\section{The Fast Inverse Square Root}

The following code is present in \textit{Quake III Arena} (1999):
\lstset{
	breaklines=false,
	numbersep=5pt,
	xrightmargin=0in
}
\begin{lstlisting}[language=C]
float Q_rsqrt( float number ) {
    long i = * ( long * ) &number;
    i = 0x5f3759df - ( i >> 1 );
    return * ( float * ) &i;
}
\end{lstlisting}

This code defines a function \texttt{Q\_rsqrt} that consumes a float named
\texttt{number} and approximates its inverse square root (in other words, \texttt{Q\_rsqrt} computes $1/\sqrt{\texttt{number}}$).

\vspace{2mm}

If we rewrite this using notation we're familiar with, we get the following:
\begin{equation*}
	\texttt{Q\_sqrt}(n_f) = 6240089 - (n_i \div 2) \approx \frac{1}{\sqrt{n_f}}
\end{equation*}

\note{
	\texttt{0x5f3759df} is $6240089$ in hexadecimal. \par
	It is a magic number hard-coded into \texttt{Q\_sqrt}.
}

\vspace{2mm}

Our goal in this section is to understand why this works: \par
How does Quake approximate $\frac{1}{\sqrt{x}}$ by simply subtracting and dividing by two??

\problem{}
Using basic log rules, rewrite $\log_2(1 / \sqrt{x})$ in terms of $\log_2(x)$.

\begin{solution}
	\begin{equation*}
		\log_2(1 / \sqrt{x}) = \frac{-1}{2}\log_2(x)
	\end{equation*}
\end{solution}


\vfill


\problem{}
Find the exact value of $\kappa$ in terms of $\varepsilon$. \par
\note{Remember, $\varepsilon$ is the correction term in the approximation $\log_2(1 + a) = a + \varepsilon$.}

\begin{solution}
	Say $g_f = \frac{1}{\sqrt{n_f}}$ (i.e, $g_f$ is the value we want to compute).

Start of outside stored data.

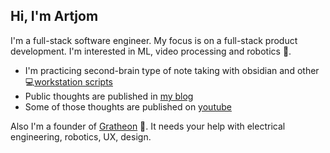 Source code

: ## Hi, I'm Artjom 

I'm a full-stack software engineer. My focus is on a full-stack product development.
I'm interested in ML, video processing and robotics 🤖. 

- I'm practicing second-brain type of note taking with obsidian and other 💻[workstation scripts](https://github.com/tot-ra/workstation)
- Public thoughts are published in [my blog](https://kurapov.ee/)
- Some of those thoughts are published on [youtube](https://www.youtube.com/user/artkurapov)

Also I'm a founder of [Gratheon](https://gratheon.com) 🐝.
It needs your help with electrical engineering, robotics, UX, design.
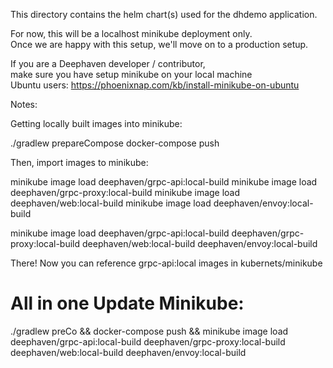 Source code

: This directory contains the helm chart(s) used for the dhdemo application.

For now, this will be a localhost minikube deployment only.  
Once we are happy with this setup, we'll move on to a production setup.

If you are a Deephaven developer / contributor,  
make sure you have setup minikube on your local machine  
Ubuntu users: https://phoenixnap.com/kb/install-minikube-on-ubuntu



Notes:

Getting locally built images into minikube:

./gradlew prepareCompose
docker-compose push

Then, import images to minikube:

minikube image load deephaven/grpc-api:local-build
minikube image load deephaven/grpc-proxy:local-build
minikube image load deephaven/web:local-build
minikube image load deephaven/envoy:local-build

minikube image load deephaven/grpc-api:local-build  deephaven/grpc-proxy:local-build  deephaven/web:local-build deephaven/envoy:local-build


There! Now you can reference grpc-api:local images in kubernets/minikube

# All in one Update Minikube:
./gradlew preCo && docker-compose push && minikube image load deephaven/grpc-api:local-build  deephaven/grpc-proxy:local-build  deephaven/web:local-build deephaven/envoy:local-build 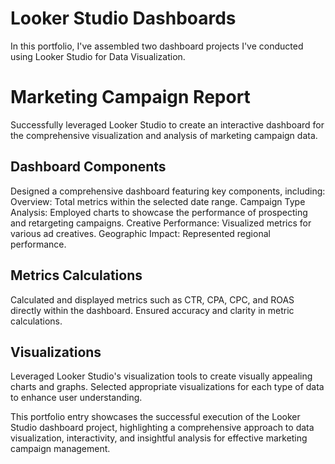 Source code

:# Looker Studio Dashboards

In this portfolio, I've assembled two dashboard projects I've conducted using Looker Studio for Data Visualization.

# Marketing Campaign Report 

Successfully leveraged Looker Studio to create an interactive dashboard for the comprehensive visualization and analysis of marketing campaign data.

## Dashboard Components

Designed a comprehensive dashboard featuring key components, including:
Overview: Total metrics within the selected date range.
Campaign Type Analysis: Employed charts to showcase the performance of prospecting and retargeting campaigns.
Creative Performance: Visualized metrics for various ad creatives.
Geographic Impact: Represented regional performance.

## Metrics Calculations

Calculated and displayed metrics such as CTR, CPA, CPC, and ROAS directly within the dashboard.
Ensured accuracy and clarity in metric calculations.

## Visualizations

Leveraged Looker Studio's visualization tools to create visually appealing charts and graphs.
Selected appropriate visualizations for each type of data to enhance user understanding.

This portfolio entry showcases the successful execution of the Looker Studio dashboard project, highlighting a comprehensive approach to data visualization, interactivity, and insightful analysis for effective marketing campaign management.
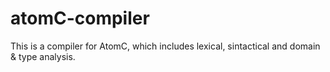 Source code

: # atomC-compiler
This is a compiler for AtomC, which includes lexical, sintactical and domain & type analysis.
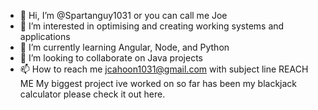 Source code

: - 👋 Hi, I’m @Spartanguy1031 or you can call me Joe
- 👀 I’m interested in optimising and creating working systems and applications
- 🌱 I’m currently learning Angular, Node, and Python
- 💞️ I’m looking to collaborate on Java projects
- 📫 How to reach me jcahoon1031@gmail.com with subject line REACH ME
My biggest project ive worked on so far has been my blackjack calculator please check it out here.
<!---
Spartanguy1031/Spartanguy1031 is a ✨ special ✨ repository because its `README.md` (this file) appears on your GitHub profile.
You can click the Preview link to take a look at your changes.
--->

We then have:
	\begin{align*}
		\log_2(g_f)
		&=\log_2(\frac{1}{\sqrt{n_f}}) \\
		&=\frac{-1}{2}\log_2(n_f) \\
		&=\frac{-1}{2}\left( \frac{n_i}{2^{23}} + \varepsilon - 127 \right)
	\end{align*}
	But we also know that
	\begin{align*}
		\log_2(g_f)
		&=\frac{g_i}{2^{23}} + \varepsilon - 127
	\end{align*}
	So,
	\begin{align*}
		\frac{g_i}{2^{23}} + \varepsilon - 127
		&=\frac{-1}{2}\left( \frac{n_i}{2^{23}} + \varepsilon - 127 \right) \\
		\frac{g_i}{2^{23}}
		&=\frac{-1}{2}\left( \frac{n_i}{2^{23}} \right) + \frac{3}{2}(\varepsilon - 127) \\
		g_i
		&=\frac{-1}{2}\left(n_i \right) + 2^{23}\frac{3}{2}(\varepsilon - 127) \\
		&=2^{23}\frac{3}{2}(\varepsilon - 127) - \frac{n_i}{2}
	\end{align*}

	and thus $\kappa = 2^{23}\frac{3}{2}(\varepsilon - 127)$.
\end{solution}

\vfill

\pagebreak